#### Source data

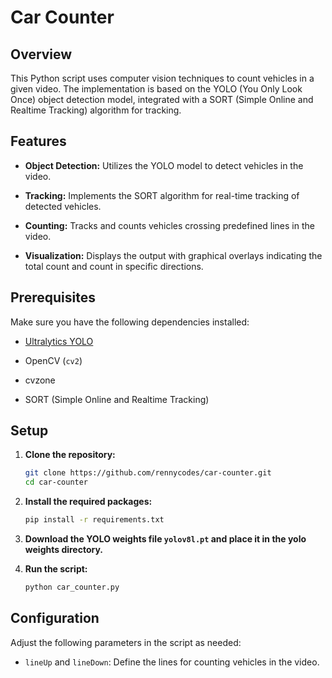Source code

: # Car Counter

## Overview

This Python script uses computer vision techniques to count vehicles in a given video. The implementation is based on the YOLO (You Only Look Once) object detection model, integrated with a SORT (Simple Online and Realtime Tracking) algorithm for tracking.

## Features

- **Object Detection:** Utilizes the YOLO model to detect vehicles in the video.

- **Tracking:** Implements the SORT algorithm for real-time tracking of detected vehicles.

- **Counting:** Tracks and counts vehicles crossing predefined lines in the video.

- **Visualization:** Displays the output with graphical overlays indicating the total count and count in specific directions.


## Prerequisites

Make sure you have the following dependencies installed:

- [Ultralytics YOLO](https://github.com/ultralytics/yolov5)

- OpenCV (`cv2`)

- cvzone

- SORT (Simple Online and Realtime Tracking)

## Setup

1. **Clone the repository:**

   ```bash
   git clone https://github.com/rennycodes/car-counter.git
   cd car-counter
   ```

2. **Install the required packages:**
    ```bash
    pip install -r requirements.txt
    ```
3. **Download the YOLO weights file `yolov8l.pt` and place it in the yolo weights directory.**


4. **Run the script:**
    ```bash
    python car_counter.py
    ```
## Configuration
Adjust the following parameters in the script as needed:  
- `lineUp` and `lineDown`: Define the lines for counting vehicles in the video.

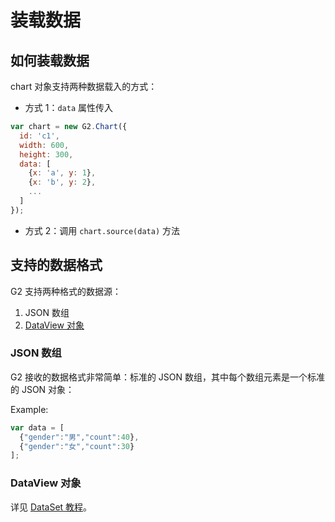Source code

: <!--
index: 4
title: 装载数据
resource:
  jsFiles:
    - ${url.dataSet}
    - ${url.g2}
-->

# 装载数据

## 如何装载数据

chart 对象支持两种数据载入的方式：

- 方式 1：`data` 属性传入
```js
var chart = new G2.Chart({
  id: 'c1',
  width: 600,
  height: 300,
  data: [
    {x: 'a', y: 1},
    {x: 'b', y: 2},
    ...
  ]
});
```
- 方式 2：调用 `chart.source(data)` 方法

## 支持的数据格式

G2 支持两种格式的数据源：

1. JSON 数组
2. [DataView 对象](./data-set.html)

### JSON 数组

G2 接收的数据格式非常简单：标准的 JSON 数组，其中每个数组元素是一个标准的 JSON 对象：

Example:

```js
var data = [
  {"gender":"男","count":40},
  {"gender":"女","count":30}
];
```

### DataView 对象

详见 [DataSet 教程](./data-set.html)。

########

▶ Problem description: Only the lines from the start of the records above through the line containing "- **Counting:** Tracks" should be returned, exactly and with both ends, please; the pictures stay out.

▶ Result of the task:
Source code

: # Car Counter

## Overview

This Python script uses computer vision techniques to count vehicles in a given video. The implementation is based on the YOLO (You Only Look Once) object detection model, integrated with a SORT (Simple Online and Realtime Tracking) algorithm for tracking.

## Features

- **Object Detection:** Utilizes the YOLO model to detect vehicles in the video.

- **Tracking:** Implements the SORT algorithm for real-time tracking of detected vehicles.

- **Counting:** Tracks and counts vehicles crossing predefined lines in the video.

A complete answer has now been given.